Serum IL-17 level predicts inflammatory activity in patients with autoimmune hepatitis

INTRODUCTION    The etiology of autoimmune hepatitis (AIH) is unclear, with molecular mimicry between host and viral/drug antigens being the most plausible mechanism initiating the immune cascade that induces hepatocyte injury. Finding a serologic parameter that closely relates to the liver histology would be beneficial for monitoring AIH activity and optimizing treatment. OBJECTIVES    We studied serum interleukin (IL)-17 levels and IL‑17 activators (IL‑6 and transforming growth factor β1 [TGF-β1]) in treatment-naive and immunosuppressed patients with AIH. We also analyzed the relationships between these cytokines and histological inflammation scores. PATIENTS AND METHODS    A total of 44 patients with confirmed AIH were enrolled to the study (22 treatment-naive patients and 22 patients in clinical remission after at least 3 years of immunosuppression). Liver biopsies were performed, and the histological grading of inflammatory activity was performed by a single pathologist.

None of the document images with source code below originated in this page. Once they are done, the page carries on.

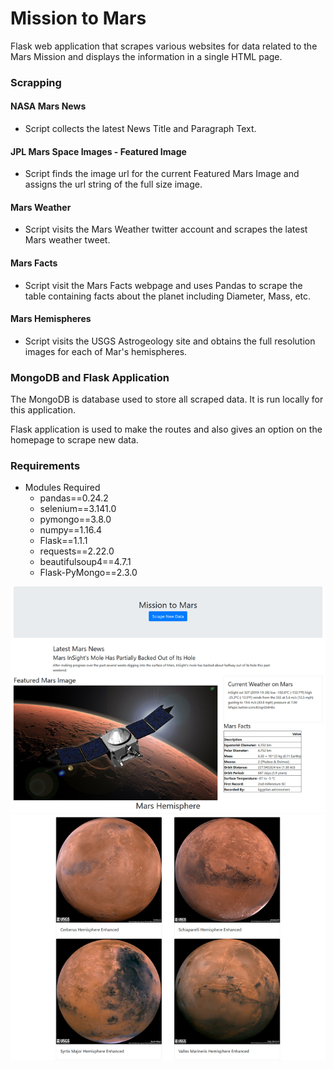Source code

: # Mission to Mars


Flask web application that scrapes various websites for data related to the Mars Mission and displays the information in a single HTML page. 

### Scrapping 

#### NASA Mars News
* Script collects the latest News Title and Paragraph Text.

#### JPL Mars Space Images - Featured Image

* Script finds the image url for the current Featured Mars Image and assigns the url string of the full size image.

#### Mars Weather

* Script visits the Mars Weather twitter account and scrapes the latest Mars weather tweet. 

#### Mars Facts

* Script visit the Mars Facts webpage and uses Pandas to scrape the table containing facts about the planet including Diameter, Mass, etc.

#### Mars Hemispheres

* Script visits the USGS Astrogeology site and obtains the full resolution images for each of Mar's hemispheres.


### MongoDB and Flask Application

The MongoDB is database used to store all scraped data. It is run locally for this application.

Flask application is used to make the routes and also gives an option on the homepage to scrape new data.

### Requirements 

* Modules Required 
    * pandas==0.24.2
    * selenium==3.141.0
    * pymongo==3.8.0
    * numpy==1.16.4
    * Flask==1.1.1
    * requests==2.22.0
    * beautifulsoup4==4.7.1
    * Flask-PyMongo==2.3.0


![Screenshot_Mars_Data](images/Screenshot_Mars_Data.jpg)

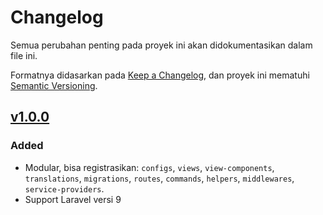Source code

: # Changelog

Semua perubahan penting pada proyek ini akan didokumentasikan dalam file ini. 

Formatnya didasarkan pada [Keep a Changelog](https://keepachangelog.com/en/1.0.0/),
dan proyek ini mematuhi [Semantic Versioning](https://semver.org/spec/v2.0.0.html).

## [v1.0.0](https://github.com/kodepandai/laravel-modular/compare/62e6f25...v1.0.0)

### Added

- Modular, bisa registrasikan: `configs`, `views`, `view-components`, `translations`, `migrations`, `routes`, `commands`, `helpers`, `middlewares`, `service-providers`.
- Support Laravel versi 9
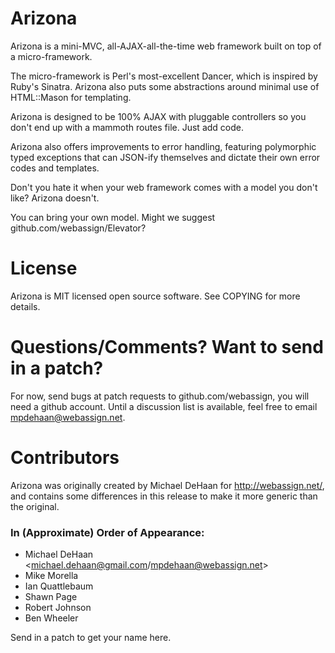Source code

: Arizona
=======

Arizona is a mini-MVC, all-AJAX-all-the-time web framework built on top of a micro-framework.

The micro-framework is Perl's most-excellent Dancer, which is inspired by Ruby's Sinatra.
Arizona also puts some abstractions around minimal use of HTML::Mason for templating.
 
Arizona is designed to be 100% AJAX with pluggable controllers so you don't end 
up with a mammoth routes file. Just add code.

Arizona also offers improvements to error handling, featuring polymorphic typed exceptions that can JSON-ify themselves and 
dictate their own error codes and templates.

Don't you hate it when your web framework comes with a model you don't like?  Arizona doesn't.

You can bring your own model.  Might we suggest github.com/webassign/Elevator?

License
=======

Arizona is MIT licensed open source software.  See COPYING for more details.

Questions/Comments?  Want to send in a patch?
=============================================

For now, send bugs at patch requests to github.com/webassign, you will need a github account.
Until a discussion list is available, feel free to email mpdehaan@webassign.net.

Contributors
============

Arizona was originally created by Michael DeHaan for http://webassign.net/, and contains some differences in this release to make it more generic than the original.

### In (Approximate) Order of Appearance: ###

* Michael DeHaan <michael.dehaan@gmail.com/mpdehaan@webassign.net>
* Mike Morella
* Ian Quattlebaum
* Shawn Page
* Robert Johnson
* Ben Wheeler

Send in a patch to get your name here.

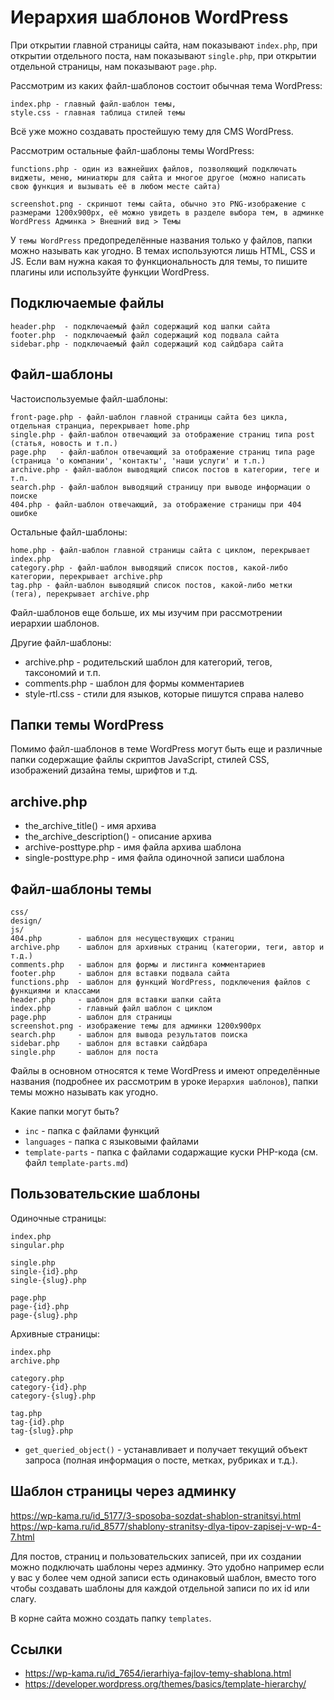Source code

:# Иерархия шаблонов WordPress
При открытии главной страницы сайта, нам показывают `index.php`, при открытии отдельного поста, нам показывают `single.php`, при открытии отдельной страницы, нам показывают `page.php`.

Рассмотрим из каких файл-шаблонов состоит обычная тема WordPress:

    index.php - главный файл-шаблон темы,
    style.css - главная таблица стилей темы

Всё уже можно создавать простейшую тему для CMS WordPress.

Рассмотрим остальные файл-шаблоны темы WordPress:

    functions.php - один из важнейших файлов, позволяющий подключать виджеты, меню, миниатюры для сайта и многое другое (можно написать свою функция и вызывать её в любом месте сайта)

    screenshot.png - скриншот темы сайта, обычно это PNG-изображение с размерами 1200x900px, её можно увидеть в разделе выбора тем, в админке WordPress Админка > Внешний вид > Темы

У `темы WordPress` предопределённые названия только у файлов, папки можно называть как угодно. В темах используются лишь HTML, CSS и JS. Если вам нужна какая то функциональность для темы, то пишите плагины или используйте функции WordPress.

## Подключаемые файлы

    header.php  - подключаемый файл содержащий код шапки сайта
    footer.php  - подключаемый файл содержащий код подвала сайта
    sidebar.php - подключаемый файл содержащий код сайдбара сайта

## Файл-шаблоны
Частоиспользуемые файл-шаблоны:

    front-page.php - файл-шаблон главной страницы сайта без цикла, отдельная странциа, перекрывает home.php
    single.php - файл-шаблон отвечающий за отображение страниц типа post (статья, новость и т.п.)
    page.php   - файл-шаблон отвечающий за отображение страниц типа page (страница 'о компании', 'контакты', 'наши услуги' и т.п.)
    archive.php - файл-шаблон выводящий список постов в категории, теге и т.п.
    search.php - файл-шаблон выводящий страницу при выводе информации о поиске
    404.php - файл-шаблон отвечающий, за отображение страницы при 404 ошибке

Остальные файл-шаблоны:

    home.php - файл-шаблон главной страницы сайта с циклом, перекрывает index.php
    category.php - файл-шаблон выводящий список постов, какой-либо категории, перекрывает archive.php
    tag.php - файл-шаблон выводящий список постов, какой-либо метки (тега), перекрывает archive.php

Файл-шаблонов еще больше, их мы изучим при рассмотрении иерархии шаблонов.

Другие файл-шаблоны:
- archive.php   - родительский шаблон для категорий, тегов, таксономий и т.п.
- comments.php  - шаблон для формы комментариев
- style-rtl.css - стили для языков, которые пишутся справа налево

## Папки темы WordPress
Помимо файл-шаблонов в теме WordPress могут быть еще и различные папки содержащие файлы скриптов JavaScript, стилей CSS, изображений дизайна темы, шрифтов и т.д.

## archive.php
- the_archive_title()       - имя архива
- the_archive_description() - описание архива
- archive-posttype.php      - имя файла архива шаблона
- single-posttype.php       - имя файла одиночной записи шаблона

## Файл-шаблоны темы

    css/
    design/
    js/
    404.php        - шаблон для несуществующих страниц
    archive.php    - шаблон для архивных страниц (категории, теги, автор и т.д.)
    comments.php   - шаблон для формы и листинга комментариев
    footer.php     - шаблон для вставки подвала сайта
    functions.php  - шаблон для функций WordPress, подключения файлов с функциями и классами
    header.php     - шаблон для вставки шапки сайта
    index.php      - главный файл шаблон с циклом
    page.php       - шаблон для страницы
    screenshot.png - изображение темы для админки 1200x900px
    search.php     - шаблон для вывода результатов поиска
    sidebar.php    - шаблон для вставки сайдбара
    single.php     - шаблон для поста

Файлы в основном относятся к теме WordPress и имеют определённые названия (подробнее их рассмотрим в уроке `Иерархия шаблонов`), папки темы можно называть как угодно.

Какие папки могут быть?
- `inc`            - папка с файлами функций
- `languages`      - папка с языковыми файлами
- `template-parts` - папка с файлами содаржащие куски PHP-кода (см. файл `template-parts.md`)

## Пользовательские шаблоны
Одиночные страницы:

    index.php
    singular.php

    single.php
    single-{id}.php
    single-{slug}.php

    page.php
    page-{id}.php
    page-{slug}.php

Архивные страницы:

    index.php
    archive.php

    category.php
    category-{id}.php
    category-{slug}.php

    tag.php
    tag-{id}.php
    tag-{slug}.php

- `get_queried_object()` - устанавливает и получает текущий объект запроса (полная информация о посте, метках, рубриках и т.д.).

## Шаблон страницы через админку
https://wp-kama.ru/id_5177/3-sposoba-sozdat-shablon-stranitsyi.html
https://wp-kama.ru/id_8577/shablony-stranitsy-dlya-tipov-zapisej-v-wp-4-7.html

Для постов, страниц и пользовательских записей, при их создании можно подключать шаблоны через админку. Это удобно например если у вас у более чем одной записи есть одинаковый шаблон, вместо того чтобы создавать шаблоны для каждой отдельной записи по их id или слагу.

В корне сайта можно создать папку `templates`.

## Ссылки
- https://wp-kama.ru/id_7654/ierarhiya-fajlov-temy-shablona.html
- https://developer.wordpress.org/themes/basics/template-hierarchy/
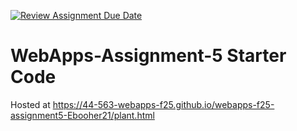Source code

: [![Review Assignment Due Date](https://classroom.github.com/assets/deadline-readme-button-22041afd0340ce965d47ae6ef1cefeee28c7c493a6346c4f15d667ab976d596c.svg)](https://classroom.github.com/a/5to4nz7-)
# WebApps-Assignment-5 Starter Code
Hosted at https://44-563-webapps-f25.github.io/webapps-f25-assignment5-Ebooher21/plant.html
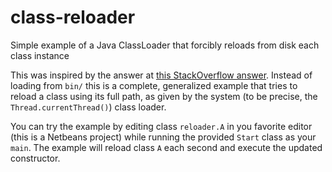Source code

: class-reloader
==============

Simple example of a Java ClassLoader that forcibly reloads from disk each class instance

This was inspired by the answer at [this StackOverflow answer](http://stackoverflow.com/a/3971771/7849). 
Instead of loading from `bin/` this is a complete, generalized example that tries to reload a class
using its full path, as given by the system (to be precise, the `Thread.currentThread()`) class loader.

You can try the example by editing class `reloader.A` in you favorite editor (this is a Netbeans project) 
while running the provided `Start` class as your `main`. The example will reload class `A` each second
and execute the updated constructor.
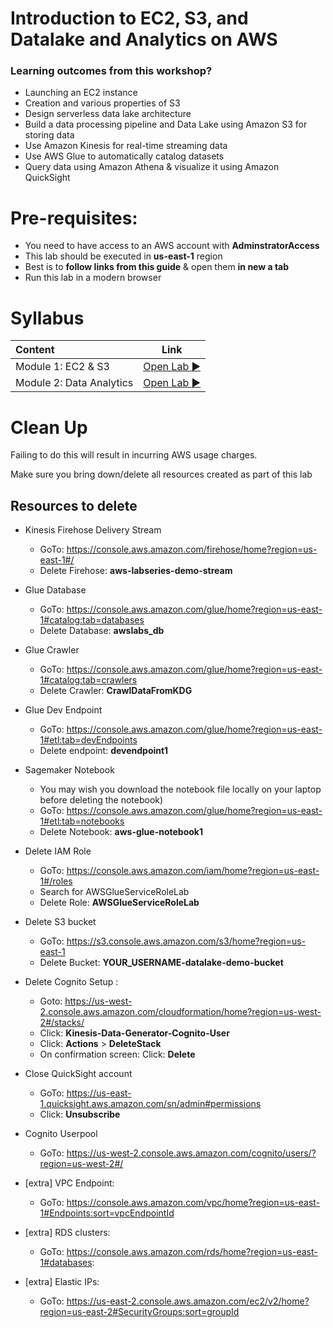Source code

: # Introduction to EC2, S3, and Datalake and Analytics on AWS

### Learning outcomes from this workshop?
* Launching an EC2 instance
* Creation and various properties of S3
* Design serverless data lake architecture
* Build a data processing pipeline and Data Lake using Amazon S3 for storing data
* Use Amazon Kinesis for real-time streaming data
* Use AWS Glue to automatically catalog datasets
* Query data using Amazon Athena & visualize it using Amazon QuickSight

# Pre-requisites:  
* You need to have access to an AWS account with **AdminstratorAccess**
* This lab should be executed in **us-east-1** region
* Best is to **follow links from this  guide** & open them **in new a tab**
* Run this lab in a modern browser

# Syllabus

|Content| Link|
|:-----|:--:|
|Module 1: EC2 & S3 |[Open Lab :arrow_forward:](./Module1)|
|Module 2: Data Analytics |[Open Lab :arrow_forward:](./Module2)|

# Clean Up

Failing to do this will result in incurring AWS usage charges.

Make sure you bring down/delete all resources created as part of this lab

## Resources to delete
* Kinesis Firehose Delivery Stream
	* GoTo: https://console.aws.amazon.com/firehose/home?region=us-east-1#/
	* Delete Firehose:  **aws-labseries-demo-stream**
* Glue Database
	* GoTo: https://console.aws.amazon.com/glue/home?region=us-east-1#catalog:tab=databases
	* Delete Database: **awslabs_db**
* Glue Crawler
	* GoTo: https://console.aws.amazon.com/glue/home?region=us-east-1#catalog:tab=crawlers
	* Delete Crawler: **CrawlDataFromKDG**
* Glue Dev Endpoint
	* GoTo: https://console.aws.amazon.com/glue/home?region=us-east-1#etl:tab=devEndpoints
	* Delete endpoint: **devendpoint1**
* Sagemaker Notebook
	* You may wish you download the notebook file locally on your laptop before deleting the notebook)
	* GoTo: https://console.aws.amazon.com/glue/home?region=us-east-1#etl:tab=notebooks
	* Delete Notebook: **aws-glue-notebook1**
* Delete IAM Role
	* GoTo: https://console.aws.amazon.com/iam/home?region=us-east-1#/roles
	* Search for AWSGlueServiceRoleLab
	* Delete Role: **AWSGlueServiceRoleLab**
* Delete S3 bucket
	* GoTo: https://s3.console.aws.amazon.com/s3/home?region=us-east-1
	* Delete Bucket: **YOUR_USERNAME-datalake-demo-bucket**
* Delete Cognito Setup :
	* Goto: https://us-west-2.console.aws.amazon.com/cloudformation/home?region=us-west-2#/stacks/
	* Click: **Kinesis-Data-Generator-Cognito-User**
	* Click: **Actions** > **DeleteStack**
	* On confirmation screen: Click: **Delete**
* Close QuickSight account
	* GoTo: https://us-east-1.quicksight.aws.amazon.com/sn/admin#permissions
	* Click: **Unsubscribe**
* Cognito Userpool
	* GoTo: https://us-west-2.console.aws.amazon.com/cognito/users/?region=us-west-2#/

* [extra] VPC Endpoint: 
	* GoTo: https://console.aws.amazon.com/vpc/home?region=us-east-1#Endpoints:sort=vpcEndpointId

* [extra] RDS clusters: 
	* GoTo: https://console.aws.amazon.com/rds/home?region=us-east-1#databases:
	
* [extra] Elastic IPs: 
	* GoTo: https://us-east-2.console.aws.amazon.com/ec2/v2/home?region=us-east-2#SecurityGroups:sort=groupId
	
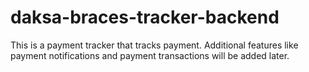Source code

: # daksa-braces-tracker-backend
This is a payment tracker that tracks payment. Additional features like payment notifications and payment transactions will be added later.
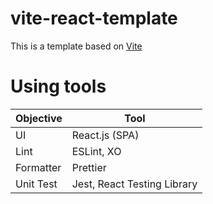 # vite-react-template

This is a template based on [Vite](https://vitejs.dev/)

# Using tools

Objective|Tool
---|---
UI|React.js (SPA)
Lint|ESLint, XO
Formatter|Prettier
Unit Test|Jest, React Testing Library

The control group comprised 30 healthy age- and sex‑matched subjects. Serum IL‑17, IL‑6, and TGF‑β1 levels were measured by a quantitative sandwich enzyme immunoassay. RESULTS    Serum IL‑17, IL‑6, and TGF‑β1 levels were higher in treatment-naive patients compared with controls (23.2 pg/ml vs 15.3 pg/ml, P = 0.0001; 5.20 pg/ml vs 1.42 pg/ml, P = 0.0001; and 40.5 ng/ml vs 30.1 ng/ml, P = 0.04; respectively). In treatment-naive patients, serum IL‑17 negatively correlated with hepatic inflammation (r = -0.63, P = 0.01). A reduced serum IL‑17 concentration correlated with an increased TGF‑β1 concentration in patients in clinical remission (r = -0.51, P = 0.03). CONCLUSIONS    Serum IL‑17 levels may be a useful parameter for assessing disease activity in patients with AIH.